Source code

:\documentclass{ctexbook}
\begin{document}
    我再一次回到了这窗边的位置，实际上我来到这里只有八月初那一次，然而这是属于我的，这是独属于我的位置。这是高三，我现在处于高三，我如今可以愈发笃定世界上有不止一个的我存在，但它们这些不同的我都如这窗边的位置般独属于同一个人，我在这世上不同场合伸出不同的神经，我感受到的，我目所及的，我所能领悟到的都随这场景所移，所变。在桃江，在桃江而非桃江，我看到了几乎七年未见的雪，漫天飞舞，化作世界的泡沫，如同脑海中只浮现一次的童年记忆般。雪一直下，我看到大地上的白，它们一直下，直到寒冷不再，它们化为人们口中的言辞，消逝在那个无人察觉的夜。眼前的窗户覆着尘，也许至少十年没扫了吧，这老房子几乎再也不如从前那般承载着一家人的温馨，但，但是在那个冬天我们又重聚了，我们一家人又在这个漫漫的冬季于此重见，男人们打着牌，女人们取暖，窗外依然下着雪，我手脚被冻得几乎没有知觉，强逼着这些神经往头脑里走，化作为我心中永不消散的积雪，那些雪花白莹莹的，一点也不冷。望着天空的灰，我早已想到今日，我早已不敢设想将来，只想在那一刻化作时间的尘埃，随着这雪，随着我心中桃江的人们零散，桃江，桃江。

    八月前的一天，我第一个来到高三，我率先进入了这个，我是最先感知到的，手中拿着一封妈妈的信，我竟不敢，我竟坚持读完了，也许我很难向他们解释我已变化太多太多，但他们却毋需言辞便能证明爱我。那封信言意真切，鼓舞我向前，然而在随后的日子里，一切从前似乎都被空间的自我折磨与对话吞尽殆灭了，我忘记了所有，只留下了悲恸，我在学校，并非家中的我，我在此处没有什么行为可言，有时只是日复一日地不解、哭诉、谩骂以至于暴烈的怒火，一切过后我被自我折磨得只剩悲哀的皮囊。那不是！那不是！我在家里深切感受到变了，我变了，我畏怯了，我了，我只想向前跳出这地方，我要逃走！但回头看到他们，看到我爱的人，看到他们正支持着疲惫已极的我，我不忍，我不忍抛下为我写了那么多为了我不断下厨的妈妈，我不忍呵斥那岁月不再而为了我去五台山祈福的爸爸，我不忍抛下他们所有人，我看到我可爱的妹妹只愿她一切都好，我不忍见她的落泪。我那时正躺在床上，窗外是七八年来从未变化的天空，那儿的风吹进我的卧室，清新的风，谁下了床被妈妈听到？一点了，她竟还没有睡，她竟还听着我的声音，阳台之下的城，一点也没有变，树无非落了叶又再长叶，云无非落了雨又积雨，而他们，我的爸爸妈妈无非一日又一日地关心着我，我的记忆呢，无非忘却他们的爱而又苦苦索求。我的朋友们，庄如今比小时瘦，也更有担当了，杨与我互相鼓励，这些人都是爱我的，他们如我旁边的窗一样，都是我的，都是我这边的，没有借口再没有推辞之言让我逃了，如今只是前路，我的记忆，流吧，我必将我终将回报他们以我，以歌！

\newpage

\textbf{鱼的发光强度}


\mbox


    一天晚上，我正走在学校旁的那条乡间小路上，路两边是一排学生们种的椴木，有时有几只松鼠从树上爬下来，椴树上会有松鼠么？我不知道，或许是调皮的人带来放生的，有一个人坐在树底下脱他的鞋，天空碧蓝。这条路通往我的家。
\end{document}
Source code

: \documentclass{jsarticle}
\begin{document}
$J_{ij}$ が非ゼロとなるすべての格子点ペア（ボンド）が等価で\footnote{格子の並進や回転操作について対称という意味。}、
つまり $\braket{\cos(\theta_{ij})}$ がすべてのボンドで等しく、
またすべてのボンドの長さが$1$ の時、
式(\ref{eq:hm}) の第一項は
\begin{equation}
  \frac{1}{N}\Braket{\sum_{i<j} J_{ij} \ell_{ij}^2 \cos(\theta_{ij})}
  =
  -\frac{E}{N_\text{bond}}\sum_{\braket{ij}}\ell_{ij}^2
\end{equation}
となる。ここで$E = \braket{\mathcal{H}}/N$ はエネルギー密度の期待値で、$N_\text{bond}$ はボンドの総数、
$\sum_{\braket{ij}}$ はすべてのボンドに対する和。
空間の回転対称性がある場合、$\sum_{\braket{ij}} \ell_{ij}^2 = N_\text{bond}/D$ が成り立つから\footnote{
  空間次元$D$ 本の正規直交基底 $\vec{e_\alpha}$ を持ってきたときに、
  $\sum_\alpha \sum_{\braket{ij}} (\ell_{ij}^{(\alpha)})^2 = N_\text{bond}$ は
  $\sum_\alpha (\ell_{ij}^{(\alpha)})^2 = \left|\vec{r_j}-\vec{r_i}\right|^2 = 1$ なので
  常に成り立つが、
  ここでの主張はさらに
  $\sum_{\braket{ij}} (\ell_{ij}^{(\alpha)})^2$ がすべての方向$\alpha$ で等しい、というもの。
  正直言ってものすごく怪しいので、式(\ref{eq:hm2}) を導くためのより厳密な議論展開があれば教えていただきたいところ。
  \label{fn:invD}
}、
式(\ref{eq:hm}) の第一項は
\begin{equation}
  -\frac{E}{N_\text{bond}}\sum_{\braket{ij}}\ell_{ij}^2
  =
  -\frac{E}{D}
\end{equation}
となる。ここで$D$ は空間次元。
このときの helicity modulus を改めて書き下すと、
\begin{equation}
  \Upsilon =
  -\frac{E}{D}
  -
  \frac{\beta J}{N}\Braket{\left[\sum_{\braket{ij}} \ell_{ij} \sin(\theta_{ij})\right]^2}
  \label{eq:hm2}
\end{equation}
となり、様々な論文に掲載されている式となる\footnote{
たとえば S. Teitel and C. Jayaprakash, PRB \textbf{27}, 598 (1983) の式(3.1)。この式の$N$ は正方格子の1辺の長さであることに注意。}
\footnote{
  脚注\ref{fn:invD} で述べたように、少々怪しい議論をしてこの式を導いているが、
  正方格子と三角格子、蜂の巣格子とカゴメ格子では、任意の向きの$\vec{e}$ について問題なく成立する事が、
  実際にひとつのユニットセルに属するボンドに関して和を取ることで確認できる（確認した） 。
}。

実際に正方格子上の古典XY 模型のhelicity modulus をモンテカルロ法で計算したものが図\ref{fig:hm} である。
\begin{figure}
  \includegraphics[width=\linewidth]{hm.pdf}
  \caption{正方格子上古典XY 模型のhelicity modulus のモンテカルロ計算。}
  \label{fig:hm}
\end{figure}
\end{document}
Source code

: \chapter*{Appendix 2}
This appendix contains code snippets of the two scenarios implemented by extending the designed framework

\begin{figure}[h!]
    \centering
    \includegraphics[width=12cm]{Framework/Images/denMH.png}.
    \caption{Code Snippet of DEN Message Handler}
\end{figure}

★ ★ ★ ★ ★

* _EXERCISE REQUIREMENTS_
The records above must be retyped in full, exactly.

* _RESULT FOR THIS EXERCISE_
Source code

:\documentclass{ctexbook}
\begin{document}
    我再一次回到了这窗边的位置，实际上我来到这里只有八月初那一次，然而这是属于我的，这是独属于我的位置。这是高三，我现在处于高三，我如今可以愈发笃定世界上有不止一个的我存在，但它们这些不同的我都如这窗边的位置般独属于同一个人，我在这世上不同场合伸出不同的神经，我感受到的，我目所及的，我所能领悟到的都随这场景所移，所变。在桃江，在桃江而非桃江，我看到了几乎七年未见的雪，漫天飞舞，化作世界的泡沫，如同脑海中只浮现一次的童年记忆般。雪一直下，我看到大地上的白，它们一直下，直到寒冷不再，它们化为人们口中的言辞，消逝在那个无人察觉的夜。眼前的窗户覆着尘，也许至少十年没扫了吧，这老房子几乎再也不如从前那般承载着一家人的温馨，但，但是在那个冬天我们又重聚了，我们一家人又在这个漫漫的冬季于此重见，男人们打着牌，女人们取暖，窗外依然下着雪，我手脚被冻得几乎没有知觉，强逼着这些神经往头脑里走，化作为我心中永不消散的积雪，那些雪花白莹莹的，一点也不冷。望着天空的灰，我早已想到今日，我早已不敢设想将来，只想在那一刻化作时间的尘埃，随着这雪，随着我心中桃江的人们零散，桃江，桃江。

    八月前的一天，我第一个来到高三，我率先进入了这个，我是最先感知到的，手中拿着一封妈妈的信，我竟不敢，我竟坚持读完了，也许我很难向他们解释我已变化太多太多，但他们却毋需言辞便能证明爱我。那封信言意真切，鼓舞我向前，然而在随后的日子里，一切从前似乎都被空间的自我折磨与对话吞尽殆灭了，我忘记了所有，只留下了悲恸，我在学校，并非家中的我，我在此处没有什么行为可言，有时只是日复一日地不解、哭诉、谩骂以至于暴烈的怒火，一切过后我被自我折磨得只剩悲哀的皮囊。那不是！那不是！我在家里深切感受到变了，我变了，我畏怯了，我了，我只想向前跳出这地方，我要逃走！但回头看到他们，看到我爱的人，看到他们正支持着疲惫已极的我，我不忍，我不忍抛下为我写了那么多为了我不断下厨的妈妈，我不忍呵斥那岁月不再而为了我去五台山祈福的爸爸，我不忍抛下他们所有人，我看到我可爱的妹妹只愿她一切都好，我不忍见她的落泪。我那时正躺在床上，窗外是七八年来从未变化的天空，那儿的风吹进我的卧室，清新的风，谁下了床被妈妈听到？一点了，她竟还没有睡，她竟还听着我的声音，阳台之下的城，一点也没有变，树无非落了叶又再长叶，云无非落了雨又积雨，而他们，我的爸爸妈妈无非一日又一日地关心着我，我的记忆呢，无非忘却他们的爱而又苦苦索求。我的朋友们，庄如今比小时瘦，也更有担当了，杨与我互相鼓励，这些人都是爱我的，他们如我旁边的窗一样，都是我的，都是我这边的，没有借口再没有推辞之言让我逃了，如今只是前路，我的记忆，流吧，我必将我终将回报他们以我，以歌！

\newpage

\textbf{鱼的发光强度}


\mbox


    一天晚上，我正走在学校旁的那条乡间小路上，路两边是一排学生们种的椴木，有时有几只松鼠从树上爬下来，椴树上会有松鼠么？我不知道，或许是调皮的人带来放生的，有一个人坐在树底下脱他的鞋，天空碧蓝。这条路通往我的家。
\end{document}
Source code

: \documentclass{jsarticle}
\begin{document}
$J_{ij}$ が非ゼロとなるすべての格子点ペア（ボンド）が等価で\footnote{格子の並進や回転操作について対称という意味。}、
つまり $\braket{\cos(\theta_{ij})}$ がすべてのボンドで等しく、
またすべてのボンドの長さが$1$ の時、
式(\ref{eq:hm}) の第一項は
\begin{equation}
  \frac{1}{N}\Braket{\sum_{i<j} J_{ij} \ell_{ij}^2 \cos(\theta_{ij})}
  =
  -\frac{E}{N_\text{bond}}\sum_{\braket{ij}}\ell_{ij}^2
\end{equation}
となる。ここで$E = \braket{\mathcal{H}}/N$ はエネルギー密度の期待値で、$N_\text{bond}$ はボンドの総数、
$\sum_{\braket{ij}}$ はすべてのボンドに対する和。
空間の回転対称性がある場合、$\sum_{\braket{ij}} \ell_{ij}^2 = N_\text{bond}/D$ が成り立つから\footnote{
  空間次元$D$ 本の正規直交基底 $\vec{e_\alpha}$ を持ってきたときに、
  $\sum_\alpha \sum_{\braket{ij}} (\ell_{ij}^{(\alpha)})^2 = N_\text{bond}$ は
  $\sum_\alpha (\ell_{ij}^{(\alpha)})^2 = \left|\vec{r_j}-\vec{r_i}\right|^2 = 1$ なので
  常に成り立つが、
  ここでの主張はさらに
  $\sum_{\braket{ij}} (\ell_{ij}^{(\alpha)})^2$ がすべての方向$\alpha$ で等しい、というもの。
  正直言ってものすごく怪しいので、式(\ref{eq:hm2}) を導くためのより厳密な議論展開があれば教えていただきたいところ。
  \label{fn:invD}
}、
式(\ref{eq:hm}) の第一項は
\begin{equation}
  -\frac{E}{N_\text{bond}}\sum_{\braket{ij}}\ell_{ij}^2
  =
  -\frac{E}{D}
\end{equation}
となる。ここで$D$ は空間次元。
このときの helicity modulus を改めて書き下すと、
\begin{equation}
  \Upsilon =
  -\frac{E}{D}
  -
  \frac{\beta J}{N}\Braket{\left[\sum_{\braket{ij}} \ell_{ij} \sin(\theta_{ij})\right]^2}
  \label{eq:hm2}
\end{equation}
となり、様々な論文に掲載されている式となる\footnote{
たとえば S. Teitel and C. Jayaprakash, PRB \textbf{27}, 598 (1983) の式(3.1)。この式の$N$ は正方格子の1辺の長さであることに注意。}
\footnote{
  脚注\ref{fn:invD} で述べたように、少々怪しい議論をしてこの式を導いているが、
  正方格子と三角格子、蜂の巣格子とカゴメ格子では、任意の向きの$\vec{e}$ について問題なく成立する事が、
  実際にひとつのユニットセルに属するボンドに関して和を取ることで確認できる（確認した） 。
}。

実際に正方格子上の古典XY 模型のhelicity modulus をモンテカルロ法で計算したものが図\ref{fig:hm} である。
\begin{figure}
  \includegraphics[width=\linewidth]{hm.pdf}
  \caption{正方格子上古典XY 模型のhelicity modulus のモンテカルロ計算。}
  \label{fig:hm}
\end{figure}
\end{document}
Source code

: \chapter*{Appendix 2}
This appendix contains code snippets of the two scenarios implemented by extending the designed framework

\begin{figure}[h!]
    \centering
    \includegraphics[width=12cm]{Framework/Images/denMH.png}.
    \caption{Code Snippet of DEN Message Handler}
\end{figure}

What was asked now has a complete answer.